At the end of the day, this Supreme Court ruling is not going to stop a distinctly average Spencer C.J.W. Wadsworth from fulfilling his dream of being a sixth-generation Harvard man, despite his lackluster grades and utterly uncompetitive profile. His parents can afford to staple a gargantuan check to his college application (much like Jared Kushner) and nobody will bat an eyelid. What turns the world upside down, however, is when a Jamal Jackson gets admitted to Harvard University. It is only the Jamals of the world who are “taking the spots” of the “academically deserving.” This is why every failure whose ego is irreparably damaged by getting rejected from all the schools that their tutors told them they were destined for never mention the legacy admits to elite schools. They focus their pathetic ire on the black youngsters who get a chance at elite universities, despite black students still making up minuscule numbers at these predominantly white institutions.
Categorically, black people in the Western world should not be playing institutional status games, as such games are set up for blacks to play and lose. In an important 2015 Social Forces study, Gaddis found that black people with elite academic credentials only perform as well on employer call backs as whites with credentials from non-elite institutions. Also, when these blacks do get call backs, they tend to be for jobs with uncompetitive salaries compared to their white counterparts. As stated in a previous essay, one can respond to this knowledge in two ways: (1) argue that this information shows why it is absolutely essential for black people to only go to elite institutions, or (2) argue that it is silly for black people to even bother playing institutional status games in a system that will never recognize them as serious players. The latter makes infinitely more sense.
There will never come a time when racists will suddenly respect the academic achievements of black people. For them, people of African descent will always be mercifully awarded their credentials and qualifications, while other people earn the same credentials. Affirmative action no longer being the law of the land will do nothing to change this mindset, which is why it will always be pointless for black people to play institutional status games where they will never be recognized as legitimate players. Institutional status games only make sense for people whose associations with brand-name institutions confer immediate respect, even when wholly unmerited. This has never been the case for black people in America.
One just needs to look at the treatment of all three black people who have been chosen to sit on the Supreme Court of the United States. Most recently, the patently qualified Ketanji Brown Jackson was chosen by President Biden to replace the retiring Stephen Breyer—the Supreme Court justice that she once clerked for.
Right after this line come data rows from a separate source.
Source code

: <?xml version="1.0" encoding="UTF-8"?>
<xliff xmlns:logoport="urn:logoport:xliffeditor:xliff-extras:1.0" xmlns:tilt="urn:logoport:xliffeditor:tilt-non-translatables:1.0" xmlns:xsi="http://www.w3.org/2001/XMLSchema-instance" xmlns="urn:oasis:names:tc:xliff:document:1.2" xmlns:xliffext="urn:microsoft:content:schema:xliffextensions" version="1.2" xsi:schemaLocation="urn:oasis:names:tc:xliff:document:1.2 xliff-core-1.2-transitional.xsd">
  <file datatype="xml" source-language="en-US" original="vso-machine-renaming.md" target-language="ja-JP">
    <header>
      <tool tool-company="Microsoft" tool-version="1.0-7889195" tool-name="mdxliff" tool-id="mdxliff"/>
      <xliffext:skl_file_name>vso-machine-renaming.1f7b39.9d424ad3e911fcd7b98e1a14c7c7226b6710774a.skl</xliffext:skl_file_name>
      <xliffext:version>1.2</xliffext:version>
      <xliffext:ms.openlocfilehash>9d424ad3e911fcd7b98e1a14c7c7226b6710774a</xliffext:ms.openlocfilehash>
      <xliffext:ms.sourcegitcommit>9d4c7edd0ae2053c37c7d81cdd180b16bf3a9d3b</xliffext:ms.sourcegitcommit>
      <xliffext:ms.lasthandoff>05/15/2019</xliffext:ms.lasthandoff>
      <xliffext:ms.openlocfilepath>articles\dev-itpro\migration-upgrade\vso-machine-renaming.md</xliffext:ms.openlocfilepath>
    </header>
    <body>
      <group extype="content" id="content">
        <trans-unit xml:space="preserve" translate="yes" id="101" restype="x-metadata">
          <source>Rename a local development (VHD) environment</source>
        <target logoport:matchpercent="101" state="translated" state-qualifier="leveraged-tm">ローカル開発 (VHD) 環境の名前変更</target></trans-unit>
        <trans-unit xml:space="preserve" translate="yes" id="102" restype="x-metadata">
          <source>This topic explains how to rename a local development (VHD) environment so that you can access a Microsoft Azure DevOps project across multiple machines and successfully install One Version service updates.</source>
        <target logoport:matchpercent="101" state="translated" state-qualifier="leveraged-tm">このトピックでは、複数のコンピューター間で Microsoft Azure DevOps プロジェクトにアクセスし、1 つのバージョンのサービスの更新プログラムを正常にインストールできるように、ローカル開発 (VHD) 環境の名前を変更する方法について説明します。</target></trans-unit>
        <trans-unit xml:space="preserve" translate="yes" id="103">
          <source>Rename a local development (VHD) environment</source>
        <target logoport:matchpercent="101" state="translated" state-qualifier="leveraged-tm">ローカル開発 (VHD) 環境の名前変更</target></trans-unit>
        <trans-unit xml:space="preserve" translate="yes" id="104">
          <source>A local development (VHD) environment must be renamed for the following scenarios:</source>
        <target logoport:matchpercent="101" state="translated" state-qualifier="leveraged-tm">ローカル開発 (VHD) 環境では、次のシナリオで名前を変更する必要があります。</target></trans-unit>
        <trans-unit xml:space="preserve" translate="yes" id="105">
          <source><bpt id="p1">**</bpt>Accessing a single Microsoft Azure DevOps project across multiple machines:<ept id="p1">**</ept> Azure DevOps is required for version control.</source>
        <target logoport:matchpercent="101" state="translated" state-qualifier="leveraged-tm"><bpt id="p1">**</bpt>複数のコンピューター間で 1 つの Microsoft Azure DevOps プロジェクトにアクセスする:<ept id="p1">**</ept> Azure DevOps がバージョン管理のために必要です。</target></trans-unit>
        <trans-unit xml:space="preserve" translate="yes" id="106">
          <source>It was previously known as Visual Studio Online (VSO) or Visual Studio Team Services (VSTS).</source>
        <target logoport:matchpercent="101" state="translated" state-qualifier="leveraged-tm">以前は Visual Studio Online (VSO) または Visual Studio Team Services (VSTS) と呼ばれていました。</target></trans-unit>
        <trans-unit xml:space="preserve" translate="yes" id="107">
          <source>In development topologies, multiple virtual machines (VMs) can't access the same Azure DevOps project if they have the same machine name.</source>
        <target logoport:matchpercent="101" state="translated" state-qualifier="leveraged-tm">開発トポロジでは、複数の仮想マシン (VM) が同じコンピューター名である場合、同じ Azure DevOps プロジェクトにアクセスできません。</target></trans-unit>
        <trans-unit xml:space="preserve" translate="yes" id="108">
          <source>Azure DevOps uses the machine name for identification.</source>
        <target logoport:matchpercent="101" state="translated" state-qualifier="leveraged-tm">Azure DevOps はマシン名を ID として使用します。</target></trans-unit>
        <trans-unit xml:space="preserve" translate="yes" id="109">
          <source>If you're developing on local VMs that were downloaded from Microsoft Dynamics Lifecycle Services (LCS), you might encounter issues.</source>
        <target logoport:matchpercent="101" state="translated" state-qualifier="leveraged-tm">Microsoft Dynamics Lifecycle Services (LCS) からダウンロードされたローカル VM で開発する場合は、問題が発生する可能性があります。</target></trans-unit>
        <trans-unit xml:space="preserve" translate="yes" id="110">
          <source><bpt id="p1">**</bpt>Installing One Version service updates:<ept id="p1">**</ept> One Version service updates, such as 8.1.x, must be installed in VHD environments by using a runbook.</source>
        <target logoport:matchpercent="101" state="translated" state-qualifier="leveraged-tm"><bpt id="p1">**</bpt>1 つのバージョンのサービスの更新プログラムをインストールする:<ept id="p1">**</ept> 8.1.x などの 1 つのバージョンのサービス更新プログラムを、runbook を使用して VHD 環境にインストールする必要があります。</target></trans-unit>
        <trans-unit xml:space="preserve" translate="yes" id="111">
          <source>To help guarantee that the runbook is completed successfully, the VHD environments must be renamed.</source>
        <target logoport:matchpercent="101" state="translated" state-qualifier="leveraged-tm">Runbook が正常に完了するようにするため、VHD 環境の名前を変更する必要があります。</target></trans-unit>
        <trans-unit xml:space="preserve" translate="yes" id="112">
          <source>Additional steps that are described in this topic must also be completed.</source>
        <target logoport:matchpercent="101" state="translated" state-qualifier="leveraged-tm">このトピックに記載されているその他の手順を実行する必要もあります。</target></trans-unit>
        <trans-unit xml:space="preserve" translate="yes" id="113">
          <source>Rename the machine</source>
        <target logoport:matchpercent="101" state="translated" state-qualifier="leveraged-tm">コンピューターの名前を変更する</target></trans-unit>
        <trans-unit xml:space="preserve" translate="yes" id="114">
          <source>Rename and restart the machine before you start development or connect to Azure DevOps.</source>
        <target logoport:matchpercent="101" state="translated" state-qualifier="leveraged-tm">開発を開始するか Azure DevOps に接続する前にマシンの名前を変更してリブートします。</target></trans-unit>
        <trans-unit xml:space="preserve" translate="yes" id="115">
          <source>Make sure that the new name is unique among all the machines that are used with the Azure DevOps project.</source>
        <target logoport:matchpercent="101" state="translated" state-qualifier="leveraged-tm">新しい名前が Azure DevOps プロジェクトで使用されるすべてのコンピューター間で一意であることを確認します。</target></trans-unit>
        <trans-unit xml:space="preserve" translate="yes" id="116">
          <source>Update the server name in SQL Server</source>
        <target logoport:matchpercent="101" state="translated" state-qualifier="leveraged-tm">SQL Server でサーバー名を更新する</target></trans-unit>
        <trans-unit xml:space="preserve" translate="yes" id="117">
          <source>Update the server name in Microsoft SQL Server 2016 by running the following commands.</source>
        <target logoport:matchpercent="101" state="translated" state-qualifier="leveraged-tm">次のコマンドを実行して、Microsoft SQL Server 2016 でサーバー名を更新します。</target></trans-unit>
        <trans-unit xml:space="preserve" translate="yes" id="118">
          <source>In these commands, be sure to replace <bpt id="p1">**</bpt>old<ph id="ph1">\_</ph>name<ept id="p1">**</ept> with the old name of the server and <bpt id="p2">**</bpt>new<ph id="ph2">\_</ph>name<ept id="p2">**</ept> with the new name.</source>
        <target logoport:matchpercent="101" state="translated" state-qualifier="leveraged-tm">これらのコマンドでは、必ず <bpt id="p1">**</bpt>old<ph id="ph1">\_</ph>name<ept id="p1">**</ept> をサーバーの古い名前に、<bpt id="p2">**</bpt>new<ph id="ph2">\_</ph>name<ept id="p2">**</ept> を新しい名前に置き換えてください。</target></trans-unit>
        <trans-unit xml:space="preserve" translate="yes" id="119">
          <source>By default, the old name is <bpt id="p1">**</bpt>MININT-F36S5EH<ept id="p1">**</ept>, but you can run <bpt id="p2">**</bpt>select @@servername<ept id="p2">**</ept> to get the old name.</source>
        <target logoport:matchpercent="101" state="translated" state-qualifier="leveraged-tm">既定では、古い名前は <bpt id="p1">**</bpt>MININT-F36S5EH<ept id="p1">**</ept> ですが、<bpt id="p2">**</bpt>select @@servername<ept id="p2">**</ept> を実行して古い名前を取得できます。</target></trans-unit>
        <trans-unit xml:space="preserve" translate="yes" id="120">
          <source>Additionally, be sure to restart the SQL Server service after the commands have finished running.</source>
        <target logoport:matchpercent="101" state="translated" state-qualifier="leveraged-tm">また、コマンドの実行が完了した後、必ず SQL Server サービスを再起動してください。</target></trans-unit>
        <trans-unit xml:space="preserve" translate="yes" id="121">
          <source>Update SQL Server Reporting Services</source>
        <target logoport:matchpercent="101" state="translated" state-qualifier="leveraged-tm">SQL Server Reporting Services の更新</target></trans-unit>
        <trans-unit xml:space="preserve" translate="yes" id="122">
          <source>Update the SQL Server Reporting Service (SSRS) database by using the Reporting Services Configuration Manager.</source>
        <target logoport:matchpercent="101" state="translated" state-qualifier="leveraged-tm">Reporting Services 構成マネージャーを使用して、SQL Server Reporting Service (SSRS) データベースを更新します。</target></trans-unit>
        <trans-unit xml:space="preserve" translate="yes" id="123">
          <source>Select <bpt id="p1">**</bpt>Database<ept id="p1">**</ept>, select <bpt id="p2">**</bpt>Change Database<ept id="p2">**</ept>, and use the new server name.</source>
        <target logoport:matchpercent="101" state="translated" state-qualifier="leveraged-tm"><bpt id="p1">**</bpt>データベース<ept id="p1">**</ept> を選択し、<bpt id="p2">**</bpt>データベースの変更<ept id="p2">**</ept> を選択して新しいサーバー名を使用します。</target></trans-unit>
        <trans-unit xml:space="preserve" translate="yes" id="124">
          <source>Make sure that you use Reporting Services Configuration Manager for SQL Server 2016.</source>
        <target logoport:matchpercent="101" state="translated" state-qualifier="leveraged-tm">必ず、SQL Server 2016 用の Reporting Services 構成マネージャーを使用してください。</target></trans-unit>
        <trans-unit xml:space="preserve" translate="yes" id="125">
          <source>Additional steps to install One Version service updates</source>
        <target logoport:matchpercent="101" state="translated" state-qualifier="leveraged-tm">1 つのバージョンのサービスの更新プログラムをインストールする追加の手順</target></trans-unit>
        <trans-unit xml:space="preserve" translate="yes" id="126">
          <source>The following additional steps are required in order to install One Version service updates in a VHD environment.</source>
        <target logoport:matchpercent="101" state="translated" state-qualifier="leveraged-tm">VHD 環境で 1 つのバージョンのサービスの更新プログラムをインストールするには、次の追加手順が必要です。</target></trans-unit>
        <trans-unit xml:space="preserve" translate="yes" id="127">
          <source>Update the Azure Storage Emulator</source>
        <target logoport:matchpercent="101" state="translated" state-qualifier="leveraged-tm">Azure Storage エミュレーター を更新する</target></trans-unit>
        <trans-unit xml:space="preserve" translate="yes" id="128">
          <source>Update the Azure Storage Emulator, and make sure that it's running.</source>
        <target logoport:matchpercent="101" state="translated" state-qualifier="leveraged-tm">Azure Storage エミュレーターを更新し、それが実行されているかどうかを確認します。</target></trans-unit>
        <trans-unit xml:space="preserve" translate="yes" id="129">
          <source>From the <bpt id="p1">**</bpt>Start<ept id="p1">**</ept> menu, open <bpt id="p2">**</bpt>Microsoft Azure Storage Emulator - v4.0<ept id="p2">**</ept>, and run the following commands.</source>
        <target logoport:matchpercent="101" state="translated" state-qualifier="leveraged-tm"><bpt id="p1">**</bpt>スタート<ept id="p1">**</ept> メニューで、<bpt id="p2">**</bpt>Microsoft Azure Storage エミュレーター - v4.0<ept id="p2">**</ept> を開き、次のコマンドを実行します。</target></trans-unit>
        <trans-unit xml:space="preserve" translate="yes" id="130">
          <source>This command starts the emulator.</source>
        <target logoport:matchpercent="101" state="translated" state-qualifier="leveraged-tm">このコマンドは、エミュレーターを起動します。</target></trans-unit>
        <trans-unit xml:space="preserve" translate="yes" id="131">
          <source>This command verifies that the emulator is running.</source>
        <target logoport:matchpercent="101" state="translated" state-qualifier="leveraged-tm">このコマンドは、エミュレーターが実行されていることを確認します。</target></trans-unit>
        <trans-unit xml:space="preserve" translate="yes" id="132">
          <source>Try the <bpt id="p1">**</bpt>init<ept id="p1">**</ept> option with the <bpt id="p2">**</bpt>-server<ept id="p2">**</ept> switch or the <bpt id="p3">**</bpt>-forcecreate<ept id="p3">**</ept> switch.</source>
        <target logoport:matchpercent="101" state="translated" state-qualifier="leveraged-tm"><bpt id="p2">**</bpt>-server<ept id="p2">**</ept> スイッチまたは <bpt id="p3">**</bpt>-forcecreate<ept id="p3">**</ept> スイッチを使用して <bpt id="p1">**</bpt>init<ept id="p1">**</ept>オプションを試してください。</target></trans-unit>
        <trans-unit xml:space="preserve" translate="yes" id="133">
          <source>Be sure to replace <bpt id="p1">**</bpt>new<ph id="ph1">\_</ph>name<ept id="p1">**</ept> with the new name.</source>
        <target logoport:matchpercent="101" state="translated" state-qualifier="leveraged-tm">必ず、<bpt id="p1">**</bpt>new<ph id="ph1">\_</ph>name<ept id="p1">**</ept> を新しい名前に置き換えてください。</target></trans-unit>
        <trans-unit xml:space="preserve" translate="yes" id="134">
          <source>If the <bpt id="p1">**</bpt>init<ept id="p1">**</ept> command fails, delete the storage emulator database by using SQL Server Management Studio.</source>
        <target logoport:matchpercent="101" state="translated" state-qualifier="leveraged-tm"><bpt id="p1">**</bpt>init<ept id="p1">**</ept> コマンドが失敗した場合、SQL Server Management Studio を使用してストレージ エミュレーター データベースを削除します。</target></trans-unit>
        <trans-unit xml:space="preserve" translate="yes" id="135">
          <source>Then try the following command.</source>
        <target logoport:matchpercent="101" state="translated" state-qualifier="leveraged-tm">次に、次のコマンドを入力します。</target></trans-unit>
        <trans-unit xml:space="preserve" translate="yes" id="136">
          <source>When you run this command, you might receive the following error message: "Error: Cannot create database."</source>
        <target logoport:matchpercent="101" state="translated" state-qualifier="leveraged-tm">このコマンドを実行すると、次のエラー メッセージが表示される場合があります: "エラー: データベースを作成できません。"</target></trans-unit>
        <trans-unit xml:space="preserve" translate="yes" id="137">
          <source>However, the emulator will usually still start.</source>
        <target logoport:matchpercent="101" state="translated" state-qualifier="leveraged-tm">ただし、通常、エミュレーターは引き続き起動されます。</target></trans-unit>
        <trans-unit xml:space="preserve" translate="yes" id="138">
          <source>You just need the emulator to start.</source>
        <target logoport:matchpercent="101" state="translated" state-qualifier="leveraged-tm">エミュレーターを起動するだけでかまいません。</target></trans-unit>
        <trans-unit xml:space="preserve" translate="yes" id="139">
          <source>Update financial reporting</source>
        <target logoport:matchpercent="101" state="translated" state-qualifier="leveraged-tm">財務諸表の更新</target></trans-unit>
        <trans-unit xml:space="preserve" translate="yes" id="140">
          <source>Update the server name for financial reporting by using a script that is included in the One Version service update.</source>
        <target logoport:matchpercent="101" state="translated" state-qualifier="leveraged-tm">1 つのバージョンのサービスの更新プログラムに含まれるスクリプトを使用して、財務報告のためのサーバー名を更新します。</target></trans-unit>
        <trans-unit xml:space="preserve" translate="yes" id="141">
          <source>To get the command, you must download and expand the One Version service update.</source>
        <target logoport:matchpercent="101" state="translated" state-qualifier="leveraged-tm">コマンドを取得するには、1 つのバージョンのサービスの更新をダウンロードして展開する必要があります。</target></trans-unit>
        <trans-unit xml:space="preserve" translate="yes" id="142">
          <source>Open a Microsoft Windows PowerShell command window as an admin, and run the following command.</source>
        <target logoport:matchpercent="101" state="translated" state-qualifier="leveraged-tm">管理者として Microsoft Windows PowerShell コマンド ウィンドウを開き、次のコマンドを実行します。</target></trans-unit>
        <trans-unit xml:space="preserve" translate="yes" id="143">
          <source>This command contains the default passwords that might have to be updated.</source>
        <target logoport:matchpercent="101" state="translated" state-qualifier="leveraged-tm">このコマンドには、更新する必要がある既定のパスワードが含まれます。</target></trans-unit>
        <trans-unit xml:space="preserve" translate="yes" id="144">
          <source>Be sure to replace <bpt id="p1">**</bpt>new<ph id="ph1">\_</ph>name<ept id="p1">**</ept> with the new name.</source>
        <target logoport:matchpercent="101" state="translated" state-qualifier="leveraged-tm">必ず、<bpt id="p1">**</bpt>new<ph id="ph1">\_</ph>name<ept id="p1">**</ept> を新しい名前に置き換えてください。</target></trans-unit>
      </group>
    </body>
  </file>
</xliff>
Despite graduating from Harvard, magna cum laude, with an undergraduate degree in government, and cum laude, with a Harvard Law degree, she was famously deemed a “lesser black woman” when her name began making the rounds in the media.
Similarly, Justice Clarence Thomas’ intelligence has been questioned by liberals for decades. They relentlessly talk about his silence indicating his “inferior intellect,” and how he is undeserving of being on the Supreme Court. That he is a Yale Law graduate and has produced coherent legal opinions for decades does nothing to allow his detractors to give him the benefit of the doubt. Such people cannot simply disagree with Clarence Thomas. For them to sleep soundly at night, they have to believe he is a black buffoon unjustifiably occupying space on the nation’s highest court.
Lastly, Thurgood Marshall, a HBCU graduate, did not attend any elite universities, but he is unquestionably the most accomplished black Supreme Court justice (and consequential black jurist) in history, whose peerless legal brilliance was inarguably critical to black civil rights victories. With that said, even he was also deemed unintelligent by his peers on the Supreme Court and in the legal profession, with many accusing him of not being intellectually impressive, not being knowledgeable, needing law clerks as a crutch, and lacking attention to detail (see the Thurgood Marshall section of People’s Lawyers: Crusaders for Justice in American History by Diana Klebanon, Franklin L. Jonas, and Diana Klebanow). Nevertheless, these hateful narratives did not stop Justice Marshall from getting his work done. From Harvard to HBCUs, you will always find someone who will attack the intelligence and qualifications of black excellence.
For black people in the West, education is a lifeline. Those who encourage black people not to pursue higher education are not interested in black progress. In this day and age, black people also need to do more than graduate from college. People of African descent in the Western world need to be seeking advanced degrees for the purpose of knowledge and skill acquisition. However, the idea that the only acceptable places to get degrees are the most elite and exclusive institutions is nonsensical. What matters more than being associated with a name-brand institution is the acquisition of deep knowledge and the application of that knowledge to produce excellence. Chasing institutional status is a fool’s errand—especially when you are black and that status was never meant for you. When you have the intellectual goods like Justice Marshall, it does not matter where you went to school, and you create your own authentic status.